Professor Stephen Robertson
Professor Stephen Robertson
BMedSc, MB, ChB(Otago), FRACP, DPhil(Oxon)
All research projects

Genomic Medicine for Whānau

Awarded $600,000 in funding
Over 2 years, starting in 2024

Genomic medicine describes the use of genetic tools to improve the accuracy, speed and precision of diagnosis and clinical care of children and their whānau.


Over the last 20 years the pace of change in this area of medicine has been tremendous. Increasingly more powerful and comprehensive techniques have fueled this change in clinical practice.
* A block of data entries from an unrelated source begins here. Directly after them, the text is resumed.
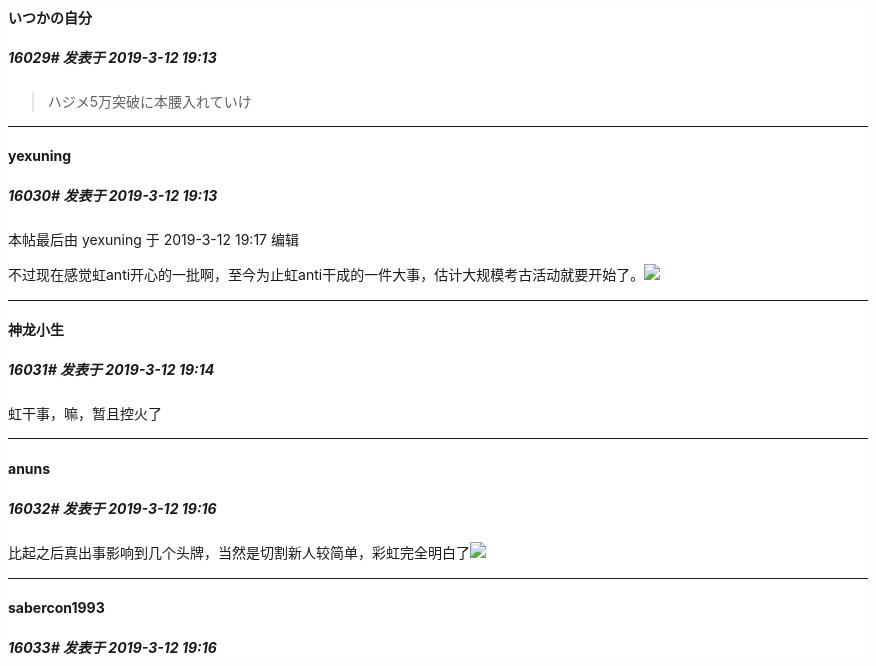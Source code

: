 ####  いつかの自分  
##### 16029#       发表于 2019-3-12 19:13



<blockquote>ハジメ5万突破に本腰入れていけ</blockquote> 







-----

####  yexuning  
##### 16030#       发表于 2019-3-12 19:13



 本帖最后由 yexuning 于 2019-3-12 19:17 编辑 

不过现在感觉虹anti开心的一批啊，至今为止虹anti干成的一件大事，估计大规模考古活动就要开始了。<img src="https://static.saraba1st.com/image/smiley/face2017/065.png" referrerpolicy="no-referrer">







-----

####  神龙小生  
##### 16031#       发表于 2019-3-12 19:14




虹干事，嘛，暂且控火了







-----

####  anuns  
##### 16032#       发表于 2019-3-12 19:16




比起之后真出事影响到几个头牌，当然是切割新人较简单，彩虹完全明白了<img src="https://static.saraba1st.com/image/smiley/face2017/044.png" referrerpolicy="no-referrer">







-----

####  sabercon1993  
##### 16033#       发表于 2019-3-12 19:16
In Aotearoa we have a unique set of issues in this domain that includes the resourcing of these techniques, developing protocols that are culturally aligned with the expectations, priorities and tikanga of Māori communities (as well as Pacific populations) and addressing knowledge gaps specific to Aotearoa. 

With this knowledge comes the opportunity to use parallel advances in the use and analysis of administrative national scale datasets to inform not just the clinical healthcare of individuals with genetic conditions but also their educational and social needs. Otago University has strengths in both of these domains of science and in adopting a future-focused strategy, this programme lays out a plan to explore integrating these two research strengths. 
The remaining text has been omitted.